A força policial desmedida do Estado só leva a descrença e ao desenfreamento da força


que empurra a marginalização, levando os indivíduos a acreditarem que “o crime compensa”,
pela ausência de possibilidades de ascensão social, e sem a participação ativa do Estado no
processo de inclusão, quer seja por políticas públicas de segurança, quer seja por políticas
públicas específicas que atendam as reais necessidades sem proselitismo ou partidarismo
político.

Se a inclusão social não pode justificar diretamente a gênese da criminalidade, pode de


forma pontual “acender uma luz” que facilita a compreensão da natureza do crime e os
complexos processos ligados a criminalidade, permitindo uma nova ótica, muito mais
humanizada nas relações entre o Estado e os indivíduos das camadas mais pobres que sofrem
exacerbadamente com a violência cotidiana.

É importante salientar também que o Pacto Pela Vida cumpriu seu papel social de
maneira magistral, porém há uma necessidade clara e pungente de ser reavaliado a partir de
uma ótica humanista, contrária aos seus preceitos neoliberais, de forma a responder ao que de
fato está ocorrendo na sociedade no que diz respeito ao aumento da violência e o aumento quase
linear dos crimes violentos letais intencionais que põem em cheque a função e aplicabilidade
do programa.

Afinal, são onze anos de um programa que deixa de ser uma política pública para se
tornar uma política de governo, sem investimos ou ampliações.
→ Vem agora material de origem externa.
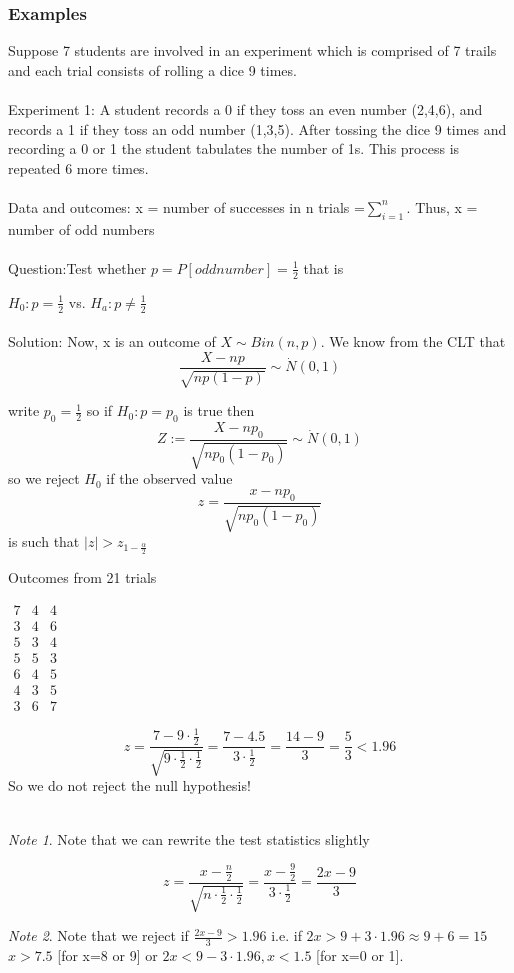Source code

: \documentclass[12pt,a4paper]{article}
\theoremstyle{regla}
\theoremstyle{remark}
\newtheorem{notes}{Note}[section]
\theoremstyle{definition}
\theoremstyle{nonumberbreak}
\begin{document}
\subsubsection{Examples}
\begin{xmpl}
Suppose 7 students are involved in an experiment which is comprised of 7 trails and each trial consists of rolling a dice 9 times.\\
\\
Experiment 1: A student records a 0 if they toss an even number (2,4,6), and records a 1 if they toss an odd number (1,3,5). After tossing the dice 9 times and recording a 0 or 1 the student tabulates the number of 1s. This process is repeated 6 more times. \\
\\
Data and outcomes: 
x = number of successes in n trials =$\sum_{i=1}^n$.
Thus, x = number of odd numbers\\\\

Question:Test whether $p=P[odd number]=\frac{1}{2}$ that is 
		
$H_0: p=\frac{1}{2}$ vs. $H_a: p\neq \frac{1}{2}$
 \\\\
Solution:
Now, x is an outcome of $X \sim Bin(n,p)$. We know from the CLT that
$$\frac{X-np}{\sqrt{np(1-p)}} \sim\dot N(0,1)$$

write $p_0=\frac{1}{2}$ so if $H_0:p=p_0$ is true then
$$Z:=\frac{X-np_0}{\sqrt{np_0(1-p_0)}}\sim\dot N(0,1)$$
so we reject $H_0$ if the observed value
$$z=\frac{x-np_0}{\sqrt{np_0(1-p_0)}}$$
is such that 
$\left | z\right | >z_{1-\frac{\alpha}{2}}$



Outcomes from 21 trials 


$\begin{matrix}
7	& 4 & 4\\
3 & 4 & 6\\
5 & 3 & 4\\
5 & 5 & 3\\
6 & 4 & 5\\
4 & 3 & 5\\
3 & 6 & 7
\end{matrix}$

$$z=\frac{7-9\cdot \frac{1}{2}}{\sqrt{9\cdot\frac{1}{2}\cdot \frac{1}{2}}}=\frac{7-4.5}{3\cdot\frac{1}{2}}=\frac{14-9}{3}=\frac{5}{3} < 1.96$$
So we do not reject the null hypothesis! 
\\\\
\begin{notes}
Note that we can rewrite the test statistics slightly

$$z=\frac{x-\frac{n}{2}}{\sqrt{n\cdot\frac{1}{2}\cdot\frac{1}{2}}}=\frac{x-\frac{9}{2}}{3\cdot\frac{1}{2}}=\frac{2x-9}{3}$$
\end{notes}
\begin{notes}
Note that we reject if $\frac{2x-9}{3}>1.96$ i.e. if $2x>9+3\cdot1.96 \approx 9+6=15$\\

$x>7.5$ [for x=8 or 9] or $2x<9-3\cdot1.96, x<1.5$ [for x=0 or 1].
\end{notes}
\end {xmpl}
\end{document}
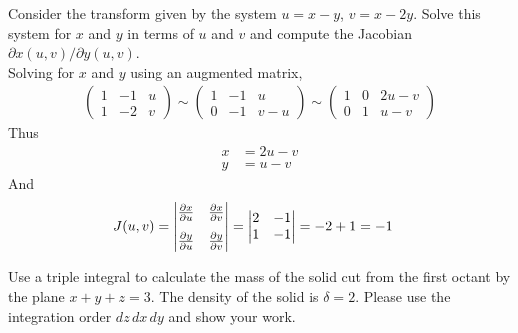 \ifnum {}
    \question[4]{} Consider the transform given by the system $u=x-y$, $v=x-2y$. Solve this system for $x$ and $y$ in terms of $u$ and $v$ and compute the Jacobian $\partial x(u,v)/\partial y(u,v)$.
    \ifnum {} \\[12pt]
    {\color{DarkBlue}
    Solving for $x$ and $y$ using an augmented matrix,
    \begin{align}
        \begin{pmatrix} 1 & -1 & u \\1 & -2 & v\end{pmatrix} 
        \sim \begin{pmatrix} 1 & -1 & u \\0 & -1 & v-u\end{pmatrix} 
        \sim \begin{pmatrix} 1 & 0 & 2u-v \\0 & 1 & u-v\end{pmatrix} 
    \end{align}
    Thus
    \begin{align}
        x &= 2u-v\\
        y &= u-v
    \end{align}
    And
    \begin{align}
        J(u,v) & = \begin{vmatrix} \frac{\partial x}{\partial u} & \frac{\partial x}{\partial v} \\[8pt] \frac{\partial y}{\partial u} & \frac{\partial y}{\partial v} \end{vmatrix} = \begin{vmatrix} 2 & -1 \\ 1 & -1 \end{vmatrix} = -2 +1 = -1
    \end{align}
    }
   \else

   \fi
\fi 



\ifnum {}
    \question[4] Use a triple integral to calculate the mass of the solid cut from the first octant by the plane $x+y+z=3$. The density of the solid is $\delta = 2$. Please use the integration order $dz\,dx\,dy$ and show your work.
Sem a possibilidade de reavaliar
questões e que insiste na falácia que polícia é sinônimo de segurança pública, onde, de maneira
falaciosa, o programa continua dando certo mesmo diante de tantas problemáticas que são caras
e ao mesmo tempo invisíveis ao poder público.

É necessária uma resposta pública - no que diz respeito a uma política pública eficiente
de segurança pública - para a sociedade que dê conta do processo de inclusão social, que
possibilite a identificação dos padrões de ocorrências, visualização as áreas vulneráveis para
atuação específica, a orientação para resolução de conflitos envolta de atividades sociais
emancipadoras que deem aos indivíduos a capacidade de se sentirem responsáveis pelo bem-
estar social.

O contrário disto, é o que temos: uma política pública de segurança baseada no


encarceramento produzindo efeitos indesejáveis e um aumento exponencial da criminalidade.

BIBLIOGRAFIA

PERNABUCO. Pacto pela Vida: Plano Estadual de Segurança Pública, 2007

FREIRE, Ivone Costa. Polícia e Sociedade: gestão de segurança pública, violência e controle
social. Salvador: Edufba, 2005. Livro Eletrônico.

SILVA, Enio Waldir da. Sociologia da Violência. Ijuí: Unijuí, 2010. Livro Eletrônico.
RAMALHO, José Ricardo. Mundo do Crime: a ordem pelo avesso. Rio de Janeiro: Centro
Edelstein de Pesquisas Sociais, 2008. Livro Eletrônico.

CERQUEIRA, Daniel; LOBÃO, Waldir; CARVALHO, Alexandre X. de. O Jogo dos Sete
Mitos e a Miséria da Segurança Pública no Brasil. Rio de Janeiro: Ipea, 2005.

SILVEIRA NETO, Raul da Mota et al. Avaliação de Política Pública para Redução da
Violência: o caso do programa pacto pela vida do Estado de Pernambuco. In: XLI ENCONTRO
NACIONAL DE ECONOMIA, 41., 2014, Foz do Iguaçu. Anais. Foz do Iguaçu: Anpec, 2014.
p. 1 – 17

FOUCAULT, Michael. Vigiar e Punir. 20. ed. Petrópolis: Vozes, 1999. Tradução de Raquel
Ramalhete.

PORTO, Maria Stela Grossi. A violência entre a inclusão e a exclusão social. Tempo Social,
São Paulo, v. 12, n. 1, p.187-200, maio 2000.

CERQUEIRA, Daniel et al. Atlas da Violência. Rio de Janeiro: Ipea, 2017. 69 p.